- _Brief_
The expected answer is every line from the material below that has the word "webp".

----

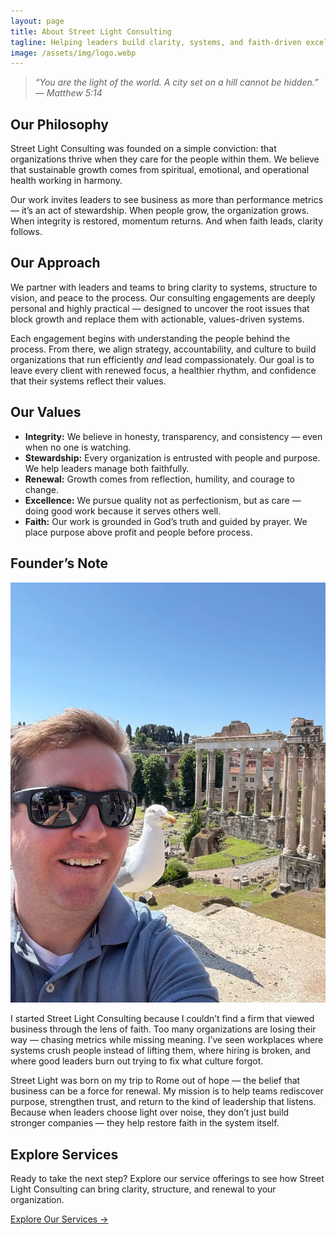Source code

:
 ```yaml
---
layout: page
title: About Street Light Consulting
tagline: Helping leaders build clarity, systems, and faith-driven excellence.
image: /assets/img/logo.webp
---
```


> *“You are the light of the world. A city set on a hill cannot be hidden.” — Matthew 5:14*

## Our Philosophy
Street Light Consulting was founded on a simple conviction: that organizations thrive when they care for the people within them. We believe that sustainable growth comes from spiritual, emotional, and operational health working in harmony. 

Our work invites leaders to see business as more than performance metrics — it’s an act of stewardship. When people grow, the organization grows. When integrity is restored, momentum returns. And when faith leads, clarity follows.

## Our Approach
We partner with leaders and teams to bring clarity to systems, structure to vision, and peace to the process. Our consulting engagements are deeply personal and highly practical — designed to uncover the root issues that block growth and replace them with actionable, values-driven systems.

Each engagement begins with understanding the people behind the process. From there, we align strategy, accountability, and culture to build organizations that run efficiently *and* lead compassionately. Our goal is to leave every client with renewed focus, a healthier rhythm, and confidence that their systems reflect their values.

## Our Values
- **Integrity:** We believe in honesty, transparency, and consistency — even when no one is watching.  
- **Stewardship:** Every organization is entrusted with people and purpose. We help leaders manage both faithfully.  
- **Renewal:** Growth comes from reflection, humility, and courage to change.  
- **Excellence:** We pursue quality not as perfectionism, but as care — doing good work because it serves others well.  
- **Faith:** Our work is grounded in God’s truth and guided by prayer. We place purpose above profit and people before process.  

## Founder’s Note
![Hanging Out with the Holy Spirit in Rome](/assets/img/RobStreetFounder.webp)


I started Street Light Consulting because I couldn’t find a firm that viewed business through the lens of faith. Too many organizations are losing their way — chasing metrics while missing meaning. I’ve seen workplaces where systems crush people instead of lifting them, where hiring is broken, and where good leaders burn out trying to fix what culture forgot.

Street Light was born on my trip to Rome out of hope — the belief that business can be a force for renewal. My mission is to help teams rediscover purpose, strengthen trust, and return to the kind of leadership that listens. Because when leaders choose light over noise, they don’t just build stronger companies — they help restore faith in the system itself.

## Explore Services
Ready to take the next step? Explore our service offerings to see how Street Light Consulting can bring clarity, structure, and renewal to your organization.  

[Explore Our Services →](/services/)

----

- _Task response_
image: /assets/img/logo.webp
![Hanging Out with the Holy Spirit in Rome](/assets/img/RobStreetFounder.webp)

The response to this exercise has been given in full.